Budd-Chiari syndrome associated with coeliac disease: case report and literature review.

We report a case of Budd-Chiari syndrome occurring in a patient with coeliac disease, who presented with symptoms of increased abdominal girth, right upper quadrant pain and shortness of breath for three weeks prior to admission. Initial assessment revealed the presence of moderate ascites, hepatosplenomegaly and right-sided pleural effusion. Further diagnostic work-up established a diagnosis of chronic Budd-Chiari syndrome. Interestingly, complete screening for pro-thrombotic factors was negative. A review of the literature on this association disclosed only 28 similar cases, with the majority of them describing individuals of North African origin. Interestingly, in the majority of cases no specific thrombotic factor could be identified, suggesting that coeliac disease may play a role in this thrombotic disorder.

Introduction

Coeliac disease (CD)—an immune-mediated enteropathy triggered by the ingestion of gluten proteins in genetically susceptible individuals—is known to be frequently associated with a variety of extra-intestinal manifestations [1]. North American and European epidemiological studies have shown that CD is a common disorder, with a prevalence ranging between 1/100 and 1/150 [2]. Similarly, studies from north Africa and the Middle East have shown that the prevalence of CD is comparable to that in western countries [3].

Over the past four decades, several CD-associated hepato-biliary disorders have been documented, including isolated hypertransaminasemia, autoimmune hepatitis, primary biliary cirrhosis, primary sclerosing cholangitis, and non-alcoholic fatty liver disease [4]. Budd-Chiari syndrome (BCS) comprises a heterogeneous group of disorders characterized by hepatic venous outflow obstruction, in the absence of right heart failure, constrictive pericarditis, or sinusoidal obstruction syndrome. BCS is a relatively rare condition, with an estimated prevalence at one case per 100 000 individuals [5]. Several case reports published in the past two decades suggested an association between CD and BCS [6-21]. The aim of this case report and pertinent review is to improve our understanding of the clinical, pathogenic, and epidemiological characteristics of this disease association.

Case Presentation

A 27-year old single female, a known case of CD and on a gluten-free diet (GFD) for the previous 7 years, presented with a 3-week history of increasing abdominal girth, right upper quadrant pain, and shortness of breath. Pertinent physical examination showed a patient in moderate respiratory distress, with dullness to percussion of the right hemithorax and abdomen.

Abdominal ultrasound revealed moderate ascites, enlarged heterogenous liver with nodularity and irregular margins, and moderate right-sided pleural effusion, in addition to marked splenomegaly (long axis 16 cm). A Doppler ultrasound of the liver showed collapsed suprahepatic veins.
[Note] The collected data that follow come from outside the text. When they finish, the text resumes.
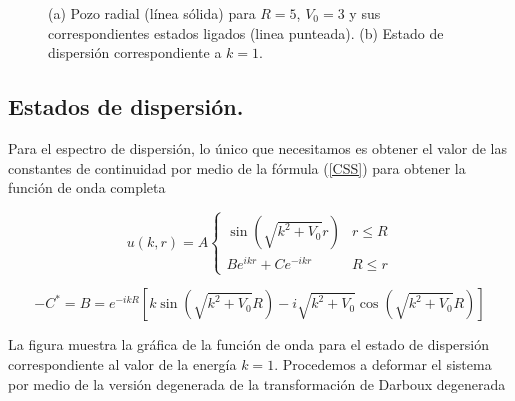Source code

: \begin{figure}
	\centering
	\hfill%
	\caption{\label{TRPR-Figure} (a) Pozo radial (línea sólida) para $R=5$, $V_0=3$ y sus correspondientes estados ligados (linea punteada). (b) Estado de dispersión correspondiente a $k=1$.}
\end{figure}

\subsection{Estados de dispersión.}

Para el espectro de dispersión, lo único que necesitamos es obtener el valor de las constantes de continuidad por medio de la fórmula (\ref{CSS}) para obtener la función de onda completa

\begin{equation*}
	u(k,r)=
	A
	\begin{cases}
	\sin(\sqrt{k^2 + V_0}r) & r \le R
	\\
	B e^{i k r} + C e^{- i k r} & R \le r
	\end{cases}
\end{equation*}

\begin{equation*}
	-C^{*}=B = e^{-i k R}[k \sin(\sqrt{k^2 + V_0}R)-i \sqrt{k^2 + V_0} \cos(\sqrt{k^2 + V_0} R)]
\end{equation*}

La figura \label{TRPR-Figure} muestra la gráfica de la función de onda para el estado de dispersión correspondiente al valor de la energía $k=1$. Procedemos a deformar el sistema por medio de la versión degenerada de la transformación de Darboux degenerada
The diagnosis of BCS was confirmed by a contrast-enhanced computed tomography (CT) of the abdomen (Figure 1), which showed an enlarged nodular liver, hypertrophied caudate lobe, non-visualization of suprahepatic veins with narrowing of the hepatic segment of the inferior vena cava. At this point a liver biopsy was performed and histopathological examination demonstrated a nodular architecture, with sinusoidal dilatation seen mainly in Zones 1 and 2, consistent with vascular insult.

Figure 1.

Abdominal CT with double contrast showing hepatosplenomegaly and free fluid in the perihepatic region. The suprahepatic veins are not opacified, while the inferior vena cava appears patent. The liver appears nodular, with hypertrophied caudate lobe.
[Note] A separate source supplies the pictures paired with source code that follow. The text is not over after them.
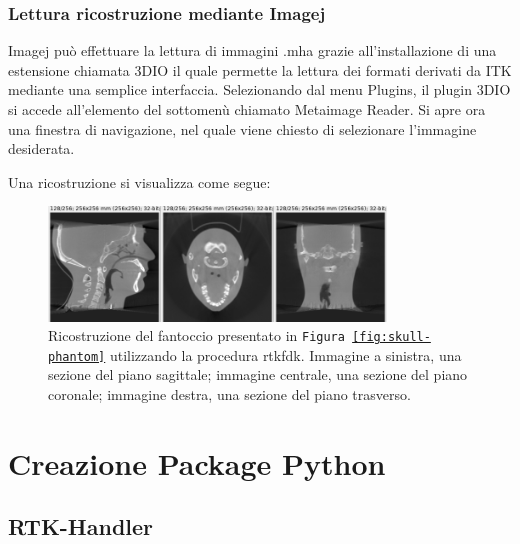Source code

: \documentclass[a4paper,12pt, doubleside]{report}
\begin{document}
            \subsection{Lettura ricostruzione mediante Imagej}
                \par
                    Imagej può effettuare la lettura di immagini .mha grazie all'installazione di una estensione chiamata 3DIO\cite{imagej-3dio-plugin} il quale permette la lettura dei formati derivati da ITK mediante una semplice interfaccia.
                    Selezionando dal menu Plugins, il plugin 3DIO si accede all'elemento del sottomenù chiamato Metaimage Reader. Si apre ora una finestra di navigazione, nel quale viene chiesto di selezionare l'immagine desiderata.
                    
                    Una ricostruzione si visualizza come segue:
                    
                    \begin{figure}[h]
                        
                        \centering
                        \includegraphics[width=0.8\textwidth]{reconstruction}
                        \caption{Ricostruzione del fantoccio presentato in \texttt{Figura \ref{fig:skull-phantom}}
                        utilizzando la procedura rtkfdk. Immagine a sinistra, una sezione del piano sagittale; immagine centrale, una sezione del piano coronale; immagine destra, una sezione del piano trasverso. }
                        \label{fig:reconstruction}
                        
                    \end{figure}
            
            
            
    \chapter{Creazione Package Python}
        \section{RTK-Handler}
\end{document}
Oesophago-gastroduodenoscopy revealed no oesophageal varices or signs of portal hypertensive gastropathy. The duodenal mucosa and folds appeared normal, while histopathological examination of biopsies taken from the bulb and the second portion of the duodenum revealed an increase in intraepithelial lymphocytes in the absence of crypt hyperplasia or villous atrophy (modified Marsh type 1). Examination of peritoneal fluid was consistent with transudative ascites and tests for spontaneous bacterial peritonitis, neoplasia, and acid-fast bacilli were all negative.

A complete blood count disclosed mild normocytic anaemia and a platelet count of 145 000/mm3 (normal: 150 000–400 000). Liver function tests revealed hypoalbuminaemia (32 g/L; normal: 35–50), normal bilirubin and transaminases, alkaline phosphatase of 274 U/L (normal: 0–240), and a gamma-glutamyl transpeptidase of 86 U/L (normal: 6–42). Pro-thrombin time and international normalized ratio (INR) were elevated at 16.9 seconds and 1.4 seconds, respectively, while partial thromboplastin time was normal. Serum iron levels were low at 3.3 μmol/L (normal: 6.6–26), while ferritin was normal. Vitamin B12 level was low at 113.4 pg/mL (normal: 208–964), and folate level was normal. Vitamin D (25-OH) was decreased at 12.89 ng/mL (normal: >29), while serum calcium levels were within normal limits. Hepatitis C antibodies and HBsAg were both non-reactive. A complete serological screen for autoimmune hepatitis (anti-nuclear antibodies and anti-smooth muscle antibodies) produced normal results. Fasting lipid profile, kidney and thyroid function tests were within normal limits.

A full screen for all known thrombophilic factors was unrevealing. Specifically homocystein level 7.8 μmol/L (normal: 4.9–11.6); wild type (normal) of pro-thrombin mutation by PCR; lupus anticoagulant 39 seconds (normal:32–42); anticardiolipin (IgG and IgA) negative; wild type of factor V Leiden by PCR (normal); antithrombin III activity 88% (normal: 80–120); protein C 95% (normal 75–165); protein S free 91% (normal: 50–120). A bone marrow biopsy—performed to rule out myeloproliferative disorder—was normal. Additionally, a test for V617F JAK2 mutation by real-time polymerase chain reaction (JAK2 MutaQuant kit, Ipsogen, Hilden, Germany) was negative.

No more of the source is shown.